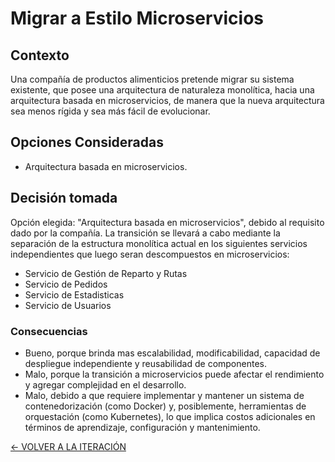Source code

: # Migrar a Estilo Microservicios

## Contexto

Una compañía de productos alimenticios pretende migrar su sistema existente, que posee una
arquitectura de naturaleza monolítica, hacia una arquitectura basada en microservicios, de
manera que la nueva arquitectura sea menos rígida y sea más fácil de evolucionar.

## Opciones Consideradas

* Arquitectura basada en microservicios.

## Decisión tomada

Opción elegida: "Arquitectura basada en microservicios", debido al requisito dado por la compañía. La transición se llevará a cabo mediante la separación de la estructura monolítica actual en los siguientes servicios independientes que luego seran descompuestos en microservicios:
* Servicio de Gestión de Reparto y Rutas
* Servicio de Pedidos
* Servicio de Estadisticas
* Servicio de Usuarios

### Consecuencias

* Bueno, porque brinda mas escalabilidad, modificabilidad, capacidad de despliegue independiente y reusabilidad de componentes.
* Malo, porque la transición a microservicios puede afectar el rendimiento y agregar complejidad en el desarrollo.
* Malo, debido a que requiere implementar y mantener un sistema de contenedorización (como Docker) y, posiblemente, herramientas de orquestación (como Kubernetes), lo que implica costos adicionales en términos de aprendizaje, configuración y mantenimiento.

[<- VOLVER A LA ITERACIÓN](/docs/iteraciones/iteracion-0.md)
# # #
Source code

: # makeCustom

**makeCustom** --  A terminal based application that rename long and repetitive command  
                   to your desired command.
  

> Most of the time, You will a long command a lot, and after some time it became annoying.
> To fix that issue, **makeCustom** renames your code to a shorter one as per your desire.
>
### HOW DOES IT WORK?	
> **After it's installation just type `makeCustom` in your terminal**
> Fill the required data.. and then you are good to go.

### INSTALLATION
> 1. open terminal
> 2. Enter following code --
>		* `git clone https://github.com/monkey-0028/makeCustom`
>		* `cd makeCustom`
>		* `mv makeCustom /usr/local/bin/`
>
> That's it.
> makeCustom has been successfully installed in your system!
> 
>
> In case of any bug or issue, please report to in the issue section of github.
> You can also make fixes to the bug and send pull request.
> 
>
# # #
◆ ACTIVITY
Each line of the records that contains the string "sistema" must be copied.

◆ EXERCISE RESPONSE
Una compañía de productos alimenticios pretende migrar su sistema existente, que posee una
* Malo, debido a que requiere implementar y mantener un sistema de contenedorización (como Docker) y, posiblemente, herramientas de orquestación (como Kubernetes), lo que implica costos adicionales en términos de aprendizaje, configuración y mantenimiento.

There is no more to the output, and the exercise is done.